Dalam kalangan Kristen, permasalahan toleransi juga diduga dipengaruhi oleh
kedewasaan rohani baik perseorangan maupun kelompok. Konsepsi kedewasaan dalam
kekristenan berhubungan dengan tingkat pertumbuhan iman yang telah dicapai. Kedewasaan
yang dimaksud pertama-tama diartikan sebagai lawan dari sifak kanak-kanak.
Itulah yang dimaksudkan Paulus ketika ia membedakan antara yang masih
kanak-kanak dengan yang sudah dewasa secara rohani (band, Rm. 2:17-20). Dalam Surat
Korintus disinggung tentang kekanak-kanakan “Ketika aku kanak-kanak, aku
berkata-kata seperti kanak-kanak, aku merasa seperti kanak-kanak, aku berpikir
seperti kanak-kanak. Sekarang sesudah aku menjadi dewasa, aku meninggalkan
sifat kanak-kanak itu” (1 Kor. 13:11). Ada sifat dalam diri orang Kristen yang
seperti kanak-kanak atau seperti orang dewasa. Pada bagian lain, kedewasaan
dikaitkan dengan pengajaran atau hal-hal kerohanian atau cara berpikir dan cara
bertindak.
Kedewasaan iman secara eksplisit dikemukakan sebagai “kedewasaan penuh”
sebagaimana yang dituliskan dalam Efesus 4:13 “sampai kita semua telah mencapai
kesatuan iman dan pengetahuan yang benar tentang Anak Allah, kedewasaan penuh,
dan tingkat pertumbuhan yang sesuai dengan kepenuhan Kristus.” Dari konteks
ayat itu, kedewasaan berhubungan dengan perlengkapan pelayanan dan rupa-rupa
pengajaran. Pada umumnya kedewasaan yang dimaksud diafsirkan dalam analogi
pertumbuhan manusia, yaitu mencapai tingkat kedewasaan, setelah melaluia masa
kanak-kanak, remaja, dan sampai menjadi sewasa: “Maksud Paulus ialah hendak
mengatakan, bahwa dengan mencapai kesatuan iman dan pengetahuan yang benar tentang
Anak Allah, mereka tiba kepada “anerteleios” (=orang/laki-laki dewasa atau
sempurna,1 Kor. 2:6; 14:20; Ibr. 5:14).
Kedewasaan ini bukan hanya terjadi secara individu melainkan terjadi secara
komunal, sebagaimana yang dikatakan “Kita semua.” Abineno mengungkapkan bahwa
memang ada yang menfsirkan seperti ini: “Sampai mereka semua bertumbuh menjadi
orang (laki-laki) yang penuh/sempurna bukan secara individual, tetapi secara
kolektif.”
Dalam urusan keluar (masyarakat umum) pengetahuan akan Anak Allah ditujukan
dengan keterbukaan terhadap semua orang. Dengan demikian sikap toleransi
beragama bukan formula yang dipaksakan kepada jemaat kristen melainkan tumbuh
secara alamiah karena pengenalan yang semakin sempurna akan Kristus.
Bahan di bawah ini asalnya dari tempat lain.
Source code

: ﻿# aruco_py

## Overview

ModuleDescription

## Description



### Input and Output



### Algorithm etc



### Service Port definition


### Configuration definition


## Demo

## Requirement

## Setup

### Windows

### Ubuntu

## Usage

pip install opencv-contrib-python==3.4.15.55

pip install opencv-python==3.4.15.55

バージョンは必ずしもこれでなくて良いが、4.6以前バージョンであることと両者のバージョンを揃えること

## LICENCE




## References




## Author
Dalam teks bahasa Yunani, kata yang dipakai untuk “Kedewasaan” adalah
“elikias” kata benda dengan kasus genetif.
Kata ini berasal dari kata dasar Yunani yaitu elikia yang arti dasarnya adalah usia (penuh) atau fisik (penuh).
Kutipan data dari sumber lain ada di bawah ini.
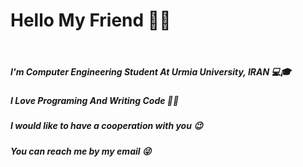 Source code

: <h1> Hello My Friend 👋😀</h1>
<br>
 <h5>I'm Computer Engineering Student At Urmia University, IRAN 💻🎓</h5>
 <h5>I Love Programing And Writing Code 🤩😎</h5>
 <h5>I would like to have a cooperation with you 😉</h5>
 <h5>You can reach me by my email 😜</h5>
 <br>

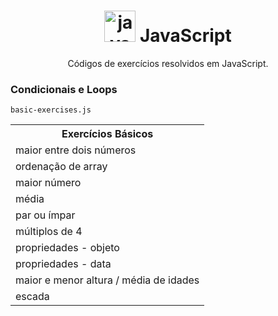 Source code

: <h1 align="center">
<img src="https://cdn.iconscout.com/icon/free/png-256/javascript-2752148-2284965.png" alt="javascript" width="50"> JavaScript
</h1>
<p align="center">Códigos de exercícios resolvidos em JavaScript.</p>

<h3>Condicionais e Loops</h3>

`basic-exercises.js`

<div>
<table>
<tr><th>Exercícios Básicos</th></tr>
<tr><td>maior entre dois números</td></tr>
<tr><td>ordenação de array</td></tr>
<tr><td>maior número</td></tr>
<tr><td>média</td></tr>
<tr><td>par ou ímpar</td></tr>
<tr><td>múltiplos de 4</td></tr>
<tr><td>propriedades - objeto</td></tr>
<tr><td>propriedades - data</td></tr>
<tr><td>maior e menor altura / média de idades</td></tr>
<tr><td>escada</td></tr>
</table>
</div>
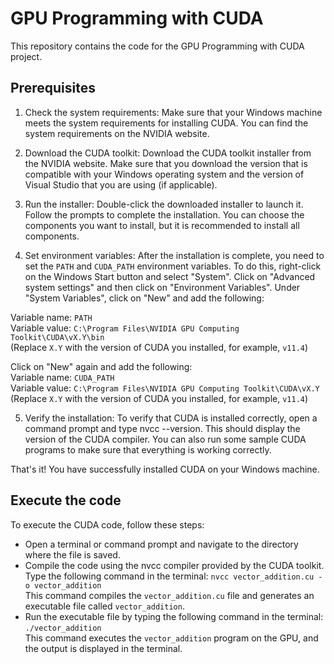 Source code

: # GPU Programming with CUDA

This repository contains the code for the GPU Programming with CUDA project.

## Prerequisites
1) Check the system requirements: Make sure that your Windows machine meets the system requirements for installing CUDA. You can find the system requirements on the NVIDIA website.

2) Download the CUDA toolkit: Download the CUDA toolkit installer from the NVIDIA website. Make sure that you download the version that is compatible with your Windows operating system and the version of Visual Studio that you are using (if applicable).

3) Run the installer: Double-click the downloaded installer to launch it. Follow the prompts to complete the installation. You can choose the components you want to install, but it is recommended to install all components.

4) Set environment variables: After the installation is complete, you need to set the `PATH` and `CUDA_PATH` environment variables. To do this, right-click on the Windows Start button and select "System". Click on "Advanced system settings" and then click on "Environment Variables". Under "System Variables", click on "New" and add the following: 
   
Variable name: `PATH`  
Variable value: `C:\Program Files\NVIDIA GPU Computing Toolkit\CUDA\vX.Y\bin`  
(Replace `X.Y` with the version of CUDA you installed, for example, `v11.4`)  
  
Click on "New" again and add the following:  
Variable name: `CUDA_PATH`  
Variable value: `C:\Program Files\NVIDIA GPU Computing Toolkit\CUDA\vX.Y`  
(Replace `X.Y` with the version of CUDA you installed, for example, `v11.4`)

5) Verify the installation: To verify that CUDA is installed correctly, open a command prompt and type nvcc --version. This should display the version of the CUDA compiler. You can also run some sample CUDA programs to make sure that everything is working correctly.

That's it! You have successfully installed CUDA on your Windows machine.

## Execute the code

To execute the CUDA code, follow these steps:

- Open a terminal or command prompt and navigate to the directory where the file is saved.
- Compile the code using the nvcc compiler provided by the CUDA toolkit. Type the following command in the terminal: `nvcc vector_addition.cu -o vector_addition`  
This command compiles the `vector_addition.cu` file and generates an executable file called `vector_addition`.
- Run the executable file by typing the following command in the terminal:
`./vector_addition`  
This command executes the `vector_addition` program on the GPU, and the output is displayed in the terminal.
Memang secara etimologi, kata ini menjelaskan kedewasaan dari segi usia atau
dari segi pertumbuhan fisik, namun pengertian ini juga bisa mengacu pada
tingkatan pertumbuhan rohani orang-orang Kristen. Menurut Friberg Greek Lexicon, kata elikia
(kedweasaan) merupakan figurasi dari kematangan, atau kedewasaan dalam hal
rohani. Kta
kedewasaan dijelaskan dengan kata “penuh’ dari kata Yunani pleromata dengan
kata dasar pleroma.
Artinya adalah penuh, atau mencapai titik tertinggi dalam hal pertumbuhan
rohani. Secara konsep teologis kedewasaan penuh mengacu pada pengenalan dan
pengetahuan, serta iman sampai serupa dengan Kristus. Maka dalam Alkitab Terjemahan Bahasa Indonesia
Sehari-hari diterjemahkan: “Dengan
demikian kita semua menjadi satu oleh iman yang sama dan pengertian yang sama
mengenai Anak Allah. Dan kita menjadi orang-orang yang dewasa yang makin lama
makin bertambah sempurna seperti Kristus.”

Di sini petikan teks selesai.